431 F2d 520 Noble v. Bank Line Ltd
431 F.2d 520
Billy J. NOBLE, Plaintiff-Appellee,
BANK LINE, LTD., Defendant-Appellant.
No. 29289 Summary Calendar.
United States Court of Appeals, Fifth Circuit.
August 14, 1970.
R. W. Woolsey, Corpus Christi, Tex., for appellant.
D. Yancey White, Corpus Christi, Tex., for appellee.
Before JOHN R. BROWN, Chief Judge, MORGAN and INGRAHAM, Circuit Judges.
JOHN R. BROWN, Chief Judge:
Noble, a Sieracki seaman, was injured while working as a longshoreman aboard the S/S LINDENBANK on July 5, 1966. While he was assisting in replacing the hatchcovers, the rotten tagline on which he was pulling parted, causing him to tumble backwards and fall. In a trial before the Court, he was awarded damages of $83,600 against Shipowner. We affirm on the question of liability and vacate in part and remand on the issue of damages.1
Most of Shipowner's claims we can dismiss at the outset. These include the findings of the Trial Judge that the ship was unseaworthy, that such unseaworthiness was a proximate cause of the injuries, and that Noble was free of contributory negligence. These findings are way above the Plimsoll mark of F. R.Civ.P. 52(a) before as well as after the brackish solution of maritime and civil actions.
All that is of appellate significance is the damage award. The Trial Court awarded damages for [i] lost wages in the past and future; [ii] pain, suffering, and mental anguish in the past and future; [iii] medical expenses in the past and future; and [iv] lost physical capacity other than wage earning capacity in the past and future.
Besides a broadside attack on reasonableness of the total award — an issue we defer — Shipowner urges that [ii] and [iv] are duplicative.2 The argument takes this course. For bodily impairment (such as an herniated disc) the loss of earning capacity is determined under [iv]. But an effort as in [iv] to fix the money loss of "physical capacity other than wage earning capacity" unavoidably spills over into [ii] because such non-pecuniary items are encompassed within "mental anguish".
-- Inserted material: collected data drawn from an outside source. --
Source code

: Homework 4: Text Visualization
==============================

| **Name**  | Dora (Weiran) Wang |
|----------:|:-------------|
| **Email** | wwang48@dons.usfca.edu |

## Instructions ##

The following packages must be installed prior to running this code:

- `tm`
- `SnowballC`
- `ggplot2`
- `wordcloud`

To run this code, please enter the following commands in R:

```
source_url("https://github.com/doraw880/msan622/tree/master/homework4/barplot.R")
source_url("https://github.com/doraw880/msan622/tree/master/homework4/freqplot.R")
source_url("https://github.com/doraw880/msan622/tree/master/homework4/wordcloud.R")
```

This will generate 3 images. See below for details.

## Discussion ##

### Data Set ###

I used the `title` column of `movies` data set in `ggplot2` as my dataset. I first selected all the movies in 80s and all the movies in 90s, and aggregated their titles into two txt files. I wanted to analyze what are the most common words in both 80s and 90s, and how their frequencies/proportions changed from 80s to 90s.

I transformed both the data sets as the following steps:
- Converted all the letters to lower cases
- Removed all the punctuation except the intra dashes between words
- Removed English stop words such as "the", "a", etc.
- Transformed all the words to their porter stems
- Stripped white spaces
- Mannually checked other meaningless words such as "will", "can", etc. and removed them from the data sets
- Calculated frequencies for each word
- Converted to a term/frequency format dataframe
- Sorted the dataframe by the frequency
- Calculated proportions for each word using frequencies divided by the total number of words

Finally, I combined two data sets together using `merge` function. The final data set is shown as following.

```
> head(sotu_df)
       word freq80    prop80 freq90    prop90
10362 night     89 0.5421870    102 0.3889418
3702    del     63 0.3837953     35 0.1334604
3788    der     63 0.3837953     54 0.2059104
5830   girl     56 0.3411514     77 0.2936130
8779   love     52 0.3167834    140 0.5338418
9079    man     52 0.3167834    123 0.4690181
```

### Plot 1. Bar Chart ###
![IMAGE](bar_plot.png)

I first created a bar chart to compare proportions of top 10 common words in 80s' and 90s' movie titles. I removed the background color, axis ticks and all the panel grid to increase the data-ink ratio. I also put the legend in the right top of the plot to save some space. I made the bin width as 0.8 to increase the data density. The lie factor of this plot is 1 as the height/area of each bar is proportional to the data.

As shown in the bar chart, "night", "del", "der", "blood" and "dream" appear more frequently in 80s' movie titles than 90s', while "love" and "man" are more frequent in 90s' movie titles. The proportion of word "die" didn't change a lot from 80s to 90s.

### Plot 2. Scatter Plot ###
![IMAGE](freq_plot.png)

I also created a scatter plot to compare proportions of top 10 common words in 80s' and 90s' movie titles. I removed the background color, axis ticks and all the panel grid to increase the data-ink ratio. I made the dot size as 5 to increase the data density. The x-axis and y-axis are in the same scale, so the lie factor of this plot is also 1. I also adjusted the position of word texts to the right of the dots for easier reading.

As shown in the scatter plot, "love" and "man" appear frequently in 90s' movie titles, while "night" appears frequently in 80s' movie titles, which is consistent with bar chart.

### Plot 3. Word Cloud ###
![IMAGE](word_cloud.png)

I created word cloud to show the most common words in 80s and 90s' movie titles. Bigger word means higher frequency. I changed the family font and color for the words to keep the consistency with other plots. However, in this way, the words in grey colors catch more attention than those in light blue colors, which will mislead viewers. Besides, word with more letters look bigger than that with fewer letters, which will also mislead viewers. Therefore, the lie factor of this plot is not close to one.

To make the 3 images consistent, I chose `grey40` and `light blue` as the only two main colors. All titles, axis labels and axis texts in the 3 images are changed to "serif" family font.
Where the Shipowner gets some knots from this argument is that, having identified the items of damage, the Judge did not itemize them generally, particularly, or otherwise. Thus, the seagoing chancellor, Compania Anonima Venezolana De Nav. v. A. J. Perez Exp. Co., 5 Cir., 1962, 303 F.2d 692, 699, 1962 AMC 1710, wraps his enigma in as much of an amphibious mystery as his twelve-fold counterpart of a land-locked jury.
Although we think that there is no occasion for us to try to penetrate this fog by some sort of appellate-inspired juridical radar, some comments are in order.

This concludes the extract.